Check every line of the material for the word "configured". Copy those that have it.

(TASK INPUTS)

= = = = = = =

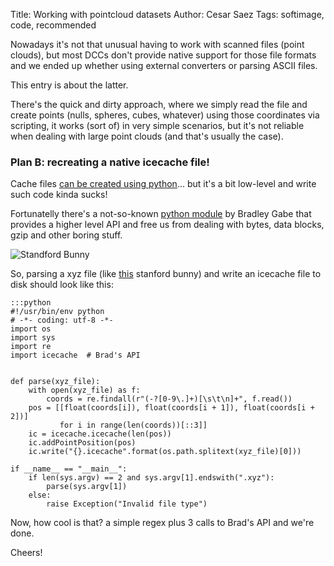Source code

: Title: Working with pointcloud datasets
Author: Cesar Saez
Tags: softimage, code, recommended

Nowadays it's not that unusual having to work with scanned files (point
clouds), but most DCCs don't provide native support for those file formats
and we ended up whether using external converters or parsing ASCII files.

This entry is about the latter.

There's the quick and dirty approach, where we simply read the file and
create points (nulls, spheres, cubes, whatever) using those coordinates
via scripting, it works (sort of) in very simple scenarios, but it's not
reliable when dealing with large point clouds (and that's usually the case).

### Plan B: recreating a native icecache file!

Cache files [can be created using python][example]... but it's a bit
low-level and write such code kinda sucks!

Fortunatelly there's a not-so-known [python module][api] by Bradley Gabe
that provides a higher level API and free us from dealing with bytes,
data blocks, gzip and other boring stuff.

![Standford Bunny]({filename}images/stanford_bunny.jpg "Standford Bunny")

So, parsing a xyz file (like [this][bunny] stanford bunny) and write an
icecache file to disk should look like this:

    :::python
    #!/usr/bin/env python
    # -*- coding: utf-8 -*-
    import os
    import sys
    import re
    import icecache  # Brad's API


    def parse(xyz_file):
        with open(xyz_file) as f:
            coords = re.findall(r"(-?[0-9\.]+)[\s\t\n]+", f.read())
        pos = [[float(coords[i]), float(coords[i + 1]), float(coords[i + 2])]
               for i in range(len(coords))[::3]]
        ic = icecache.icecache(len(pos))
        ic.addPointPosition(pos)
        ic.write("{}.icecache".format(os.path.splitext(xyz_file)[0]))

    if __name__ == "__main__":
        if len(sys.argv) == 2 and sys.argv[1].endswith(".xyz"):
            parse(sys.argv[1])
        else:
            raise Exception("Invalid file type")

Now, how cool is that? a simple regex plus 3 calls to Brad's API and
we're done.

Cheers!

[example]: http://softimage.wiki.softimage.com/index.php?title=Icecache_File_Format#Example_Cache_Writer_Python_Script
[api]: http://softimage.wiki.softimage.com/support/icecache.rar
[bunny]: http://coindesigner.sourceforge.net/data/bunny.991.xyz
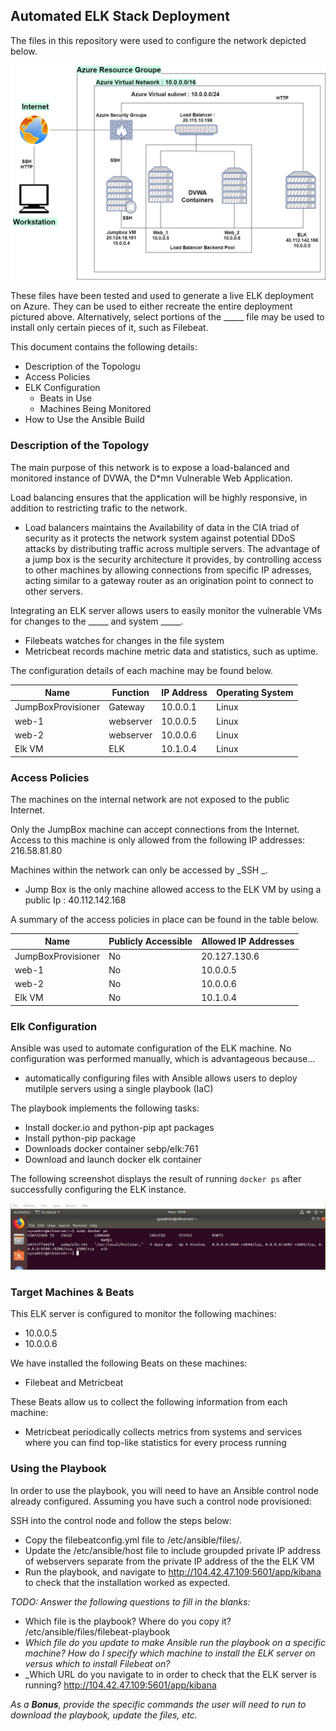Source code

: ## Automated ELK Stack Deployment

The files in this repository were used to configure the network depicted below.

![](Diagrams/Diagram_drawio.png)

These files have been tested and used to generate a live ELK deployment on Azure. They can be used to either recreate the entire deployment pictured above. Alternatively, select portions of the _____ file may be used to install only certain pieces of it, such as Filebeat.

  This document contains the following details:
- Description of the Topologu
- Access Policies
- ELK Configuration
  - Beats in Use
  - Machines Being Monitored
- How to Use the Ansible Build


### Description of the Topology

The main purpose of this network is to expose a load-balanced and monitored instance of DVWA, the D*mn Vulnerable Web Application.

Load balancing ensures that the application will be highly responsive, in addition to restricting trafic to the network.
- Load balancers maintains the Availability of data in the CIA triad of security as it protects the network system against
potential DDoS attacks by distributing traffic across multiple servers. The advantage of a jump box is the security architecture
it provides, by controlling access to other machines by allowing connections from specific IP adresses, acting similar to 
a gateway router as an origination point to connect to other servers.

Integrating an ELK server allows users to easily monitor the vulnerable VMs for changes to the _____ and system _____.
- Filebeats watches for changes in the file system
- Metricbeat records machine metric data and statistics, such as uptime.

The configuration details of each machine may be found below.

| Name             | Function | IP Address | Operating System |
|------------------|----------|------------|------------------|
|JumpBoxProvisioner| Gateway  | 10.0.0.1   | Linux            |
| web-1            | webserver| 10.0.0.5   | Linux            |
| web-2            | webserver| 10.0.0.6   | Linux            |
| Elk VM           | ELK      | 10.1.0.4   | Linux            |

### Access Policies

The machines on the internal network are not exposed to the public Internet. 

Only the JumpBox machine can accept connections from the Internet. Access to this machine is only allowed from the following IP addresses: 216.58.81.80

Machines within the network can only be accessed by _SSH _.
- Jump Box is the only machine allowed access to the ELK VM by using a public Ip : 40.112.142.168

A summary of the access policies in place can be found in the table below.

| Name              | Publicly Accessible | Allowed IP Addresses |
|-------------------|---------------------|----------------------|
| JumpBoxProvisioner| No                  | 20.127.130.6   |
| web-1             | No                  | 10.0.0.5             |
| web-2             | No                  | 10.0.0.6             |
| Elk VM            | No                  | 10.1.0.4             |


### Elk Configuration

Ansible was used to automate configuration of the ELK machine. No configuration was performed manually, which is advantageous because...
- automatically configuring files with Ansible allows users to deploy mutilple servers using a single playbook (IaC)

The playbook implements the following tasks:
- Install docker.io and python-pip apt packages
- Install python-pip package
- Downloads docker container sebp/elk:761
- Download and launch docker elk container

The following screenshot displays the result of running `docker ps` after successfully configuring the ELK instance.

![](files/docker_ps_Elk.png)

### Target Machines & Beats
This ELK server is configured to monitor the following machines:
- 10.0.0.5
- 10.0.0.6


We have installed the following Beats on these machines:
- Filebeat and Metricbeat

These Beats allow us to collect the following information from each machine:
- Metricbeat periodically collects metrics from systems and services where you can find top-like statistics for every process running

### Using the Playbook
In order to use the playbook, you will need to have an Ansible control node already configured. Assuming you have such a control node provisioned: 

SSH into the control node and follow the steps below:
- Copy the filebeatconfig.yml file to /etc/ansible/files/.
- Update the /etc/ansible/host file to include groupded private IP address of webservers separate from the private IP address of the the ELK VM
- Run the playbook, and navigate to http://104.42.47.109:5601/app/kibana  to check that the installation worked as expected.

_TODO: Answer the following questions to fill in the blanks:_
- Which file is the playbook? Where do you copy it? /etc/ansible/files/filebeat-playbook
- _Which file do you update to make Ansible run the playbook on a specific machine? How do I specify which machine to install the ELK server on versus which to install Filebeat on?_
- _Which URL do you navigate to in order to check that the ELK server is running?
    http://104.42.47.109:5601/app/kibana

_As a **Bonus**, provide the specific commands the user will need to run to download the playbook, update the files, etc._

= = = = = = =

(ANSWER FOR THIS EXERCISE)
This ELK server is configured to monitor the following machines:
In order to use the playbook, you will need to have an Ansible control node already configured. Assuming you have such a control node provisioned: 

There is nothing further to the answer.